[Stored items from a collection]
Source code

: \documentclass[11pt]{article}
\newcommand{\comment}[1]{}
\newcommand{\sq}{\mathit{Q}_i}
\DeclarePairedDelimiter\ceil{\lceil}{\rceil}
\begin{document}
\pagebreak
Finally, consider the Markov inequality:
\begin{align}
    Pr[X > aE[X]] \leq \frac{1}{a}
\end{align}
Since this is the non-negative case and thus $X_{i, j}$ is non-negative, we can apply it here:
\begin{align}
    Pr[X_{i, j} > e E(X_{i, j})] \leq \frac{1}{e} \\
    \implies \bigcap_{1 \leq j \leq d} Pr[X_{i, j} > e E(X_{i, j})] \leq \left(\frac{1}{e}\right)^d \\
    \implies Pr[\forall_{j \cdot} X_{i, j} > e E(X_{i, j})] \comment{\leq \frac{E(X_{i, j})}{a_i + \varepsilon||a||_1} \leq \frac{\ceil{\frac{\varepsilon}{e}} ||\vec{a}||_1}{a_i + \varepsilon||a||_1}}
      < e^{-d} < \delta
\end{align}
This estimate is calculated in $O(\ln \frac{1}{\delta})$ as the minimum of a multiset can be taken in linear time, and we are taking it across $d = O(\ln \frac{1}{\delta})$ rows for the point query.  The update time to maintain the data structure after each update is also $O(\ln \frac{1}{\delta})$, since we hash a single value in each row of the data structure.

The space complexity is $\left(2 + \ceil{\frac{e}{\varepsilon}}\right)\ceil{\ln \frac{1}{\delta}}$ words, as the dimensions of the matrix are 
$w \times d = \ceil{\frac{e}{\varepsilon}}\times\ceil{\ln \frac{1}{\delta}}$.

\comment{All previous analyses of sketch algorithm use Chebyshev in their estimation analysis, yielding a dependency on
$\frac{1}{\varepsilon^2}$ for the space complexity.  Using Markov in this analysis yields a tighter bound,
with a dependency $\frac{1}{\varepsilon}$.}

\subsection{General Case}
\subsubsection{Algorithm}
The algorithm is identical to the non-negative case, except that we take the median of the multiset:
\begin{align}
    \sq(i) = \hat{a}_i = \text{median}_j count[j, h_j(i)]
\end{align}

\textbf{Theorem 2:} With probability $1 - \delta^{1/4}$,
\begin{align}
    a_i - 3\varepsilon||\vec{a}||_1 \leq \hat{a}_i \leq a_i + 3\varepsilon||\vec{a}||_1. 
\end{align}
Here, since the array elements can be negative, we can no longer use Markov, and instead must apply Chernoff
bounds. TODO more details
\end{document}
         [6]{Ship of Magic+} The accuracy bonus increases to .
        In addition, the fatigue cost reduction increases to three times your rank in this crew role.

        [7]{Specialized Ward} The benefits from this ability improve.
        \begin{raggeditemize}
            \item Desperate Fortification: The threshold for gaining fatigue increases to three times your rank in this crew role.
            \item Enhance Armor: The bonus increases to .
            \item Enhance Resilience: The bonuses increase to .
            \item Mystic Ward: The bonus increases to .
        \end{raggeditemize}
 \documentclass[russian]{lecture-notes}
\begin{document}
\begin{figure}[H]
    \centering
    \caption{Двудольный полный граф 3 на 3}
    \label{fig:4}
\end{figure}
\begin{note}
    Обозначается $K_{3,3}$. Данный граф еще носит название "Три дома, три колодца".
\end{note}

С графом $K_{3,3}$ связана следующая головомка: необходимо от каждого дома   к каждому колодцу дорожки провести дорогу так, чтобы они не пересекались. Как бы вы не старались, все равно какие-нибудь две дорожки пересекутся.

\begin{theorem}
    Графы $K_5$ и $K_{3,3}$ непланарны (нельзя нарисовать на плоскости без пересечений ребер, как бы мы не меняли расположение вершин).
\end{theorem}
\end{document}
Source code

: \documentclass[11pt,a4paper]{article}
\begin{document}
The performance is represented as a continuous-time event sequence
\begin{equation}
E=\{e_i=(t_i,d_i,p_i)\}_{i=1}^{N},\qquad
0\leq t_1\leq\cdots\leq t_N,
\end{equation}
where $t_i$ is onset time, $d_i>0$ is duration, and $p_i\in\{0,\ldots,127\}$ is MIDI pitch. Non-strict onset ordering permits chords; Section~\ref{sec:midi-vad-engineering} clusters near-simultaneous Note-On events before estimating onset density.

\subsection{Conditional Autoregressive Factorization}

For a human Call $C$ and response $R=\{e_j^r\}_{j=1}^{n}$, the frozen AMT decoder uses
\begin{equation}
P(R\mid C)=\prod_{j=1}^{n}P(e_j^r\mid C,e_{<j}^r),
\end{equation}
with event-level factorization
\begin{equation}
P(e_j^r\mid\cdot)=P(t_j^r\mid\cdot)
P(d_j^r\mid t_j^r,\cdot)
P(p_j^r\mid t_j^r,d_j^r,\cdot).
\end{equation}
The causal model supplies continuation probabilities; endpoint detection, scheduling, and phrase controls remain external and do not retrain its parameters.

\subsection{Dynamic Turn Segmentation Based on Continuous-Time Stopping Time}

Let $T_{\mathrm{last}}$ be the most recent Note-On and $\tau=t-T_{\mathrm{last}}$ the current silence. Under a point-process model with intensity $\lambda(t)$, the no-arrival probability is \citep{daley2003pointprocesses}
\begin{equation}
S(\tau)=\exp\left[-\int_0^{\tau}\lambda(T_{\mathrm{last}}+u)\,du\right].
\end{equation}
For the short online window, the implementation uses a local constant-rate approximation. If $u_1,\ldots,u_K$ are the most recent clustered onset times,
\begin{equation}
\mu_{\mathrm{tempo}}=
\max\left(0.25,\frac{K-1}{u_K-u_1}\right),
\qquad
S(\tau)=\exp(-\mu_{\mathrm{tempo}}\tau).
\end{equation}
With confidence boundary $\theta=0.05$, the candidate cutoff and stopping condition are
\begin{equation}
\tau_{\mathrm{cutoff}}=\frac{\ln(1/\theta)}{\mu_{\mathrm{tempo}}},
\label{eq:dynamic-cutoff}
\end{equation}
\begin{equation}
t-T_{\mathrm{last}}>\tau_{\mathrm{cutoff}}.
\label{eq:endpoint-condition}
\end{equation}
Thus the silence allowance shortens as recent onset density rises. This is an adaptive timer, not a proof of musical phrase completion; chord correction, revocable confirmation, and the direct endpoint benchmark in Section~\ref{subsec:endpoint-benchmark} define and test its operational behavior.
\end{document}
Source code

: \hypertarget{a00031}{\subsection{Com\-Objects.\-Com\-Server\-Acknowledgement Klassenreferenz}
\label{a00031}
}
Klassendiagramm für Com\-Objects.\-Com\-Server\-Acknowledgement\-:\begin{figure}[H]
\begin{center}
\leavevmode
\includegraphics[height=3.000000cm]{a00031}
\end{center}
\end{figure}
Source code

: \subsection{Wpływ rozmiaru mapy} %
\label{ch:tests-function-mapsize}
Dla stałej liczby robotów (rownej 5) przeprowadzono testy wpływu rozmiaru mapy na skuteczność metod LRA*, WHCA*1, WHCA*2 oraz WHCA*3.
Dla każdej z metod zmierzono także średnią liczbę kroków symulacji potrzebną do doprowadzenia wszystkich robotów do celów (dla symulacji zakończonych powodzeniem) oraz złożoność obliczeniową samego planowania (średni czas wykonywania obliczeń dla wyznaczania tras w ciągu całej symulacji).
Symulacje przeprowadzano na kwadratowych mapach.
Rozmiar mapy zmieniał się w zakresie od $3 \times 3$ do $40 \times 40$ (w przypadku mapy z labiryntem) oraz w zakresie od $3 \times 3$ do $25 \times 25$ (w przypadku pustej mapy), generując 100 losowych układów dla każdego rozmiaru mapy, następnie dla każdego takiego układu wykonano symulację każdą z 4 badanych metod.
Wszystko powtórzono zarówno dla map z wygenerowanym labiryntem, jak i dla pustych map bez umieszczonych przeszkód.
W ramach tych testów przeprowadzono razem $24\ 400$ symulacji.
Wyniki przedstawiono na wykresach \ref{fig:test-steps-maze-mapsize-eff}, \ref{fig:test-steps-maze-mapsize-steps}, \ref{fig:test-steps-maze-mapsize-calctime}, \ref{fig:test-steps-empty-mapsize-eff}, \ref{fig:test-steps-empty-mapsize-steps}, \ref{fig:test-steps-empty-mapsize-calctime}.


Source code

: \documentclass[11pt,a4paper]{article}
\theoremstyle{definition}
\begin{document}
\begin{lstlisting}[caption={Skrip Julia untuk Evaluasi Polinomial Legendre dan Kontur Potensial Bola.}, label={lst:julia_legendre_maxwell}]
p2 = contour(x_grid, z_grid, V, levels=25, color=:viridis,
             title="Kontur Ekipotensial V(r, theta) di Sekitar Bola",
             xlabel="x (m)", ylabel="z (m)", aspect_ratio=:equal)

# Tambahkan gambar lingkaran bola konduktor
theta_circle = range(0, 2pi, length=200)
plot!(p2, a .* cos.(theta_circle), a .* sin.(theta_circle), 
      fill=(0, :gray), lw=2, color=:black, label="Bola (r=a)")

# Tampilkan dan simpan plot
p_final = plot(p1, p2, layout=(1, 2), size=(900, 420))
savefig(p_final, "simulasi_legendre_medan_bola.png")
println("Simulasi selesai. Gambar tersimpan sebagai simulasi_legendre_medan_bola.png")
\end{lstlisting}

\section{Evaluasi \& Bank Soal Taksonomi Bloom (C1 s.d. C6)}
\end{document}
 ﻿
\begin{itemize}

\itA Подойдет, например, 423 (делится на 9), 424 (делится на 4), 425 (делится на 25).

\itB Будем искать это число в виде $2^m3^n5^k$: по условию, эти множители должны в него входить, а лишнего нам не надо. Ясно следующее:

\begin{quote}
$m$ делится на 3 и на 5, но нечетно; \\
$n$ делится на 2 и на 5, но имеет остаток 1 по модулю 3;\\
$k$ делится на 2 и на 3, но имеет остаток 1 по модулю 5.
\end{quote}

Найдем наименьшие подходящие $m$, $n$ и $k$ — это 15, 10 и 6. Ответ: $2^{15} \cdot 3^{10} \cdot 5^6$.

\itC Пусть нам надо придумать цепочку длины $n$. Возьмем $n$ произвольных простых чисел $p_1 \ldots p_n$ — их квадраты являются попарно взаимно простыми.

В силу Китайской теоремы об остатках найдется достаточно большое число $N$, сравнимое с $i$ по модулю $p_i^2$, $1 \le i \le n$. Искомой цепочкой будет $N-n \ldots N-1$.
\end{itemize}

◆ Work task
The expected answer is each line of the records above that includes the string "остаток".

◆ Exercise response
$n$ делится на 2 и на 5, но имеет остаток 1 по модулю 3;\\
$k$ делится на 2 и на 3, но имеет остаток 1 по модулю 5.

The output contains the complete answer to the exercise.